We have prioritized the following options for the use of images and videos in presentations:
Make the content yourself. Rather than relying on an existing graph or chart, make an image yourself or use a photo that you have taken. It is acceptable to pull facts from copyrighted material. For example, while a bar graph showing silhouettes of the world’s tallest buildings is subject to copyright protection, the heights, dates of construction and location of the buildings are not subject to copyright protection. (Note: Do not copy someone else’s chart, as that is simply making a derivative work and the copyright stays with the original author.)
Get the content from a colleague or friend, and get permission to use it in your course. Make sure the colleague understands the scope of use you will be making of the image and make sure that your friend owns copyright (has not given it away to a journal or conference) and has the authority to give you the permission you need.

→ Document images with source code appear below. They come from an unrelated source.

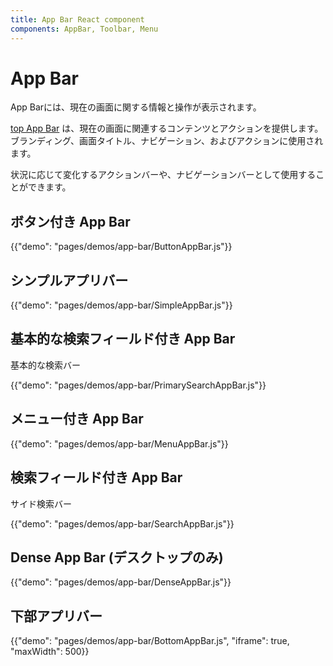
 ```yaml
---
title: App Bar React component
components: AppBar, Toolbar, Menu
---
```


# App Bar

<p class="description">App Barには、現在の画面に関する情報と操作が表示されます。</p>

[top App Bar](https://material.io/design/components/app-bars-top.html) は、現在の画面に関連するコンテンツとアクションを提供します。 ブランディング、画面タイトル、ナビゲーション、およびアクションに使用されます。

状況に応じて変化するアクションバーや、ナビゲーションバーとして使用することができます。

## ボタン付き App Bar

{{"demo": "pages/demos/app-bar/ButtonAppBar.js"}}

## シンプルアプリバー

{{"demo": "pages/demos/app-bar/SimpleAppBar.js"}}

## 基本的な検索フィールド付き App Bar

基本的な検索バー

{{"demo": "pages/demos/app-bar/PrimarySearchAppBar.js"}}

## メニュー付き App Bar

{{"demo": "pages/demos/app-bar/MenuAppBar.js"}}

## 検索フィールド付き App Bar

サイド検索バー

{{"demo": "pages/demos/app-bar/SearchAppBar.js"}}

## Dense App Bar (デスクトップのみ)

{{"demo": "pages/demos/app-bar/DenseAppBar.js"}}

## 下部アプリバー

{{"demo": "pages/demos/app-bar/BottomAppBar.js", "iframe": true, "maxWidth": 500}}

Get the content from a website offering public domain, Creative Commons or similarly licensed materials, and make sure that the images selected may be used for the intended purpose, generally including for-profit purposes. An example of an acceptable license is CC-CY, Creative Commons Attribution License (in which you must provide attribution to the author).
- Creative Commons Sourced Material, http://search.creativecommons.org/, will get you to a series of sources for Creative Commons images, including Flickr and Google.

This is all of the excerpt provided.